Alors que la belle Alix cherche l’apaisement après plusieurs années de hargne, son jumeau Paul– jadis enfant timide – n’arrive plus à contenir sa colère. L’assassin de leurs parents devra payer. Et Alix devra choisir : perdre à jamais le lien qui l’unit à son frère ou sombrer avec lui du côté obscur. Dans Du sang sur mes lèvres (Héliotrope), Isabelle Gagnon nous invite à arpenter avec elle des territoires sombres, faits de terrains glissants.

Votre roman semble tout entier construit autour de la notion de frontière : celle qui longe Pohénégamook dans le Témiscouata, où se situe l’intrigue, mais aussi, et surtout, celle qui départi les hommes des monstres. Pourquoi cet intérêt pour cette mince ligne invisible qui n’est rien et tout à la fois?

J’aime beaucoup l’idée de ligne, de limite, de carrefour. L’instant où tout peut changer, exploser, se métamorphoser. J’ai une fascination pour les gens « borderline », qui risquent à tout moment de basculer d’un côté ou de l’autre. Aussi, la notion de bien et de mal n’est pas la même pour tout le monde. Qu’est-ce qui est acceptable ou inacceptable? Quand un individu devient-il un monstre? Chacun interprète selon des critères qui lui sont propres.

 

Votre histoire se déroule au Québec, mais vos personnages viennent de France. Le Canada n’est pour eux qu’un point de chute temporaire. Qu’est-ce que cela change au récit qu’ils soient étrangers? Pourquoi ce choix?

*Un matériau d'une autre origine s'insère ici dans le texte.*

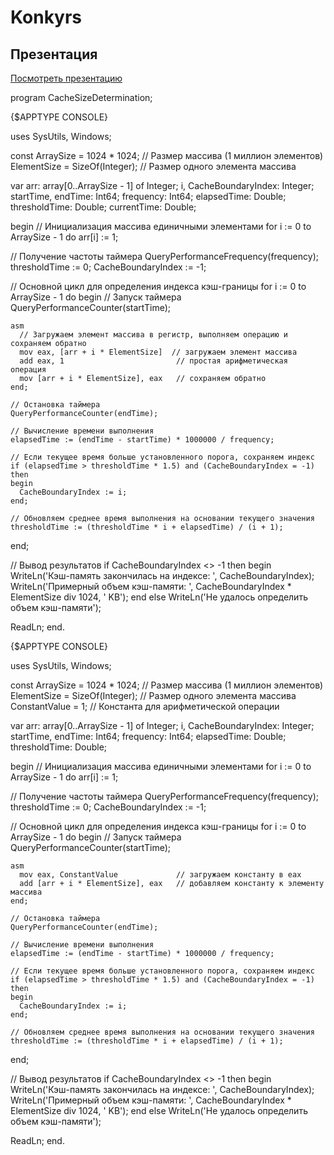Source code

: # Konkyrs
## Презентация

[Посмотреть презентацию](https://github.com/Luxurys-Lukuchi/Konkyrs/raw/main/Analis.pdf)


program CacheSizeDetermination;

{$APPTYPE CONSOLE}

uses
  SysUtils, Windows;

const
  ArraySize = 1024 * 1024; // Размер массива (1 миллион элементов)
  ElementSize = SizeOf(Integer); // Размер одного элемента массива

var
  arr: array[0..ArraySize - 1] of Integer;
  i, CacheBoundaryIndex: Integer;
  startTime, endTime: Int64;
  frequency: Int64;
  elapsedTime: Double;
  thresholdTime: Double;
  currentTime: Double;

begin
  // Инициализация массива единичными элементами
  for i := 0 to ArraySize - 1 do
    arr[i] := 1;

  // Получение частоты таймера
  QueryPerformanceFrequency(frequency);
  thresholdTime := 0;
  CacheBoundaryIndex := -1;

  // Основной цикл для определения индекса кэш-границы
  for i := 0 to ArraySize - 1 do
  begin
    // Запуск таймера
    QueryPerformanceCounter(startTime);

    asm
      // Загружаем элемент массива в регистр, выполняем операцию и сохраняем обратно
      mov eax, [arr + i * ElementSize]  // загружаем элемент массива
      add eax, 1                         // простая арифметическая операция
      mov [arr + i * ElementSize], eax   // сохраняем обратно
    end;

    // Остановка таймера
    QueryPerformanceCounter(endTime);

    // Вычисление времени выполнения
    elapsedTime := (endTime - startTime) * 1000000 / frequency;

    // Если текущее время больше установленного порога, сохраняем индекс
    if (elapsedTime > thresholdTime * 1.5) and (CacheBoundaryIndex = -1) then
    begin
      CacheBoundaryIndex := i;
    end;

    // Обновляем среднее время выполнения на основании текущего значения
    thresholdTime := (thresholdTime * i + elapsedTime) / (i + 1);
  end;

  // Вывод результатов
  if CacheBoundaryIndex <> -1 then
  begin
    WriteLn('Кэш-память закончилась на индексе: ', CacheBoundaryIndex);
    WriteLn('Примерный объем кэш-памяти: ', CacheBoundaryIndex * ElementSize div 1024, ' KB');
  end
  else
    WriteLn('Не удалось определить объем кэш-памяти');

  ReadLn;
end.






{$APPTYPE CONSOLE}

uses
  SysUtils, Windows;

const
  ArraySize = 1024 * 1024; // Размер массива (1 миллион элементов)
  ElementSize = SizeOf(Integer); // Размер одного элемента массива
  ConstantValue = 1; // Константа для арифметической операции

var
  arr: array[0..ArraySize - 1] of Integer;
  i, CacheBoundaryIndex: Integer;
  startTime, endTime: Int64;
  frequency: Int64;
  elapsedTime: Double;
  thresholdTime: Double;

begin
  // Инициализация массива единичными элементами
  for i := 0 to ArraySize - 1 do
    arr[i] := 1;

  // Получение частоты таймера
  QueryPerformanceFrequency(frequency);
  thresholdTime := 0;
  CacheBoundaryIndex := -1;

  // Основной цикл для определения индекса кэш-границы
  for i := 0 to ArraySize - 1 do
  begin
    // Запуск таймера
    QueryPerformanceCounter(startTime);

    asm
      mov eax, ConstantValue             // загружаем константу в eax
      add [arr + i * ElementSize], eax   // добавляем константу к элементу массива
    end;

    // Остановка таймера
    QueryPerformanceCounter(endTime);

    // Вычисление времени выполнения
    elapsedTime := (endTime - startTime) * 1000000 / frequency;

    // Если текущее время больше установленного порога, сохраняем индекс
    if (elapsedTime > thresholdTime * 1.5) and (CacheBoundaryIndex = -1) then
    begin
      CacheBoundaryIndex := i;
    end;

    // Обновляем среднее время выполнения на основании текущего значения
    thresholdTime := (thresholdTime * i + elapsedTime) / (i + 1);
  end;

  // Вывод результатов
  if CacheBoundaryIndex <> -1 then
  begin
    WriteLn('Кэш-память закончилась на индексе: ', CacheBoundaryIndex);
    WriteLn('Примерный объем кэш-памяти: ', CacheBoundaryIndex * ElementSize div 1024, ' KB');
  end
  else
    WriteLn('Не удалось определить объем кэш-памяти');

  ReadLn;
end.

Il y a seize ans, j’ai fait le choix de m’installer en France. J’appartiens maintenant à deux cultures différentes. J’ai un passeport français, mais je serai toute ma vie québécoise. J’avais envie de mélanger mes deux mondes. Mais je ne crois pas que le fait que mes personnages soient français change quelque chose au récit.

 

Il s’agit de votre premier roman noir, sémantiquement parlant, mais vous vous intéressiez déjà aux thèmes du désespoir, du deuil, de la reconstruction après la tempête, dans vos précédents romans (Marie Mirage, Le souffle des baleines). Avez-vous embrassé avec naturel le genre du polar ou cela vous a-t-il demandé une certaine adaptation?

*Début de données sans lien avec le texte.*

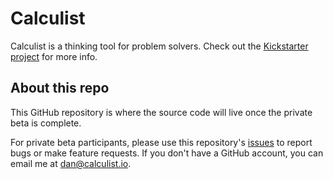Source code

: # Calculist

Calculist is a thinking tool for problem solvers. Check out the [Kickstarter project](https://www.kickstarter.com/projects/524190637/calculist/description) for more info.

## About this repo

This GitHub repository is where the source code will live once the private beta is complete. 

For private beta participants, please use this repository's [issues](https://github.com/calculist/calculist/issues) to report bugs or make feature requests. If you don't have a GitHub account, you can email me at [dan@calculist.io](mailto:dan@calculist.io).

Oui, il est vrai que j’écris beaucoup sur la mort et le deuil. Le mensonge est aussi un de mes thèmes de prédilection. Dans mes autres romans, mes personnages s’en sortent, grandissent, deviennent plus forts. J’avais envie de me frotter au noir pour exprimer des choses plus pessimistes, plus sombres. Il n’est pas toujours possible de se survivre à ses drames, de retomber sur ses pieds après des événements tragiques. La souffrance mène parfois à commettre l’irréparable. J’avais envie de faire basculer mes personnes dans le noir.